The right side of the PnP Continuum is the process version of systems. The process takes inputs, runs predefined routines that are invoked by those inputs, and produces an output or outputs. With processes, the routines will always produce the results that we desire. In a similar fashion, System 1 operates automatically and quickly, with little or no effort and no sense of voluntary control. However, unlike processes, System 1 does not claim that the outcome will produce the results that we want. The claim is that System 1 is fast and simply based on past experiences that we have had.

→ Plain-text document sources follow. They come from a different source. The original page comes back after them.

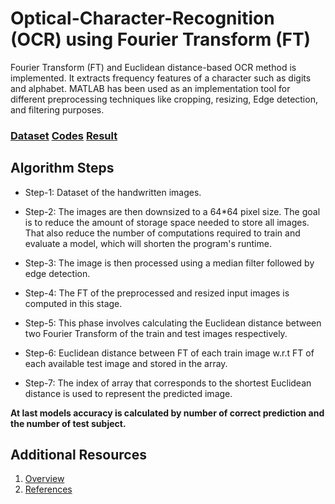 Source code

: # Optical-Character-Recognition (OCR) using Fourier Transform (FT)

Fourier Transform (FT) and Euclidean distance-based OCR method is implemented. It extracts frequency features of a character such as digits and alphabet. MATLAB has been used as an implementation tool for different preprocessing techniques like cropping, resizing, Edge detection, and filtering purposes.


### [Dataset](https://github.com/Lakshay-Bansal/Optical-Character-Recognition-OCR-using-Fourier-Transform/tree/main/Dataset)    [Codes](https://github.com/Lakshay-Bansal/Optical-Character-Recognition-OCR-using-Fourier-Transform/tree/main/Codes)    [Result](https://github.com/Lakshay-Bansal/Optical-Character-Recognition-OCR-using-Fourier-Transform/tree/main/Result)


## Algorithm Steps

* Step-1: Dataset of the handwritten images.

* Step-2: The images are then downsized to a 64*64 pixel size. The goal is to reduce the amount of storage space needed to store all images. That also reduce the number of computations required to train and evaluate a model, which will shorten the program's runtime.

* Step-3: The image is then processed using a median filter followed by edge detection.

* Step-4: The FT of the preprocessed and resized input images is computed in this stage.

* Step-5: This phase involves calculating the Euclidean distance between two Fourier Transform of the train and test images respectively.

* Step-6: Euclidean distance between FT of each train image w.r.t FT of each available test image and stored in the array.

* Step-7: The index of array that corresponds to the shortest Euclidean distance is used to represent the predicted image.

**At last models accuracy is calculated by number of correct prediction and the number of test subject.**




## Additional Resources

1. [Overview](https://github.com/Lakshay-Bansal/Optical-Character-Recognition-OCR-using-Fourier-Transform/wiki)
2. [References](https://github.com/Lakshay-Bansal/Optical-Character-Recognition-OCR-using-Fourier-Transform/wiki/References)

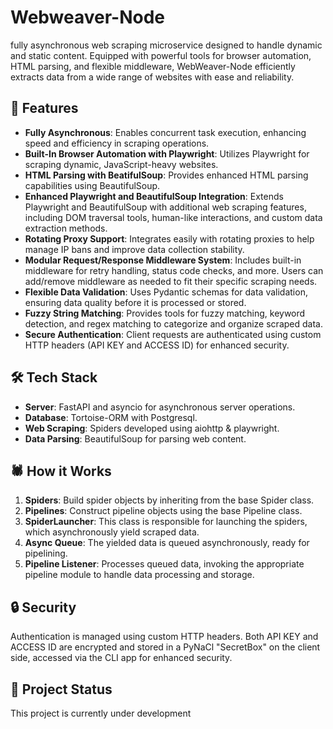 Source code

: # Webweaver-Node

fully asynchronous web scraping microservice designed to handle dynamic and static content. Equipped with powerful tools for browser automation, HTML parsing, and flexible middleware, WebWeaver-Node efficiently extracts data from a wide range of websites with ease and reliability.

## 🚀 Features

- **Fully Asynchronous**: Enables concurrent task execution, enhancing speed and efficiency in scraping operations.
- **Built-In Browser Automation with Playwright**: Utilizes Playwright for scraping dynamic, JavaScript-heavy websites.
- **HTML Parsing with BeatifulSoup**: Provides enhanced HTML parsing capabilities using BeautifulSoup.
- **Enhanced Playwright and BeautifulSoup Integration**: Extends Playwright and BeautifulSoup with additional web scraping features, including DOM traversal tools, human-like interactions, and custom data extraction methods.
- **Rotating Proxy Support**: Integrates easily with rotating proxies to help manage IP bans and improve data collection stability.
- **Modular Request/Response Middleware System**: Includes built-in middleware for retry handling, status code checks, and more. Users can add/remove middleware as needed to fit their specific scraping needs.
- **Flexible Data Validation**: Uses Pydantic schemas for data validation, ensuring data quality before it is processed or stored.
- **Fuzzy String Matching**: Provides tools for fuzzy matching, keyword detection, and regex matching to categorize and organize scraped data.
- **Secure Authentication**: Client requests are authenticated using custom HTTP headers (API KEY and ACCESS ID) for enhanced security.

## 🛠️ Tech Stack

- **Server**: FastAPI and asyncio for asynchronous server operations.
- **Database**: Tortoise-ORM with Postgresql.
- **Web Scraping**: Spiders developed using aiohttp & playwright.
- **Data Parsing**: BeautifulSoup for parsing web content.

## 🕷️ How it Works

1. **Spiders**: Build spider objects by inheriting from the base Spider class.
2. **Pipelines**: Construct pipeline objects using the base Pipeline class.
3. **SpiderLauncher**: This class is responsible for launching the spiders, which asynchronously yield scraped data.
4. **Async Queue**: The yielded data is queued asynchronously, ready for pipelining.
5. **Pipeline Listener**: Processes queued data, invoking the appropriate pipeline module to handle data processing and storage.

## 🔒 Security

Authentication is managed using custom HTTP headers. Both API KEY and ACCESS ID are encrypted and stored in a PyNaCl "SecretBox" on the client side, accessed via the CLI app for enhanced security.

## 🚧 Project Status

This project is currently under development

Process and System 1 thinking are fairly automatic. We take in inputs that trigger taking specific actions. We have predetermined that these actions, given the inputs we have received, will, in the worst case, accomplish our goals and, in the best case, accomplish our goals using fewer physical resources than any alternative action.
The left side of the PnP Continuum is practice. It is presented with inputs and needs to determine the appropriate routines to perform in order to obtain the desired outputs. Similarly, System 2 seeks to explain why and how we need to make some decisions more slowly as compared to System 1 thinking. System 2 allocates attention to the effortful mental activities that demand it, including complex computations: “The operations of System 2 are often associated with the subjective experience of agency, choice, and concentration” [
18].
Practice and System 2 thinking is deliberate and more time consuming. We receive inputs. However, while this may be associated with actions, we do not immediately select an action. We want to examine the inputs, think about alternatives and options, and run predictions of outcomes. We select the routines and operations that will best meet the outcomes we desire. For Practice and System 2 thinking, we practice conscious voluntary control.
I previously proposed a Practice Model Methodology, as shown in
Figure 3 [
22]. This is the type of holistic approach that humans engage in for Practice and System 2 thinking. Human thinking differs greatly from the sequential approach that computers use. We would like to believe that we think in a deliberate and sequential way. We would describe populating this model from the bottom to the top, with each space being fully populated before we move to the next level. In our description, the definitional/requirements space would be completely populated before moving up to the potential solutions space. That deliberate methodology would continue in an orderly fashion until we reach the final solution space.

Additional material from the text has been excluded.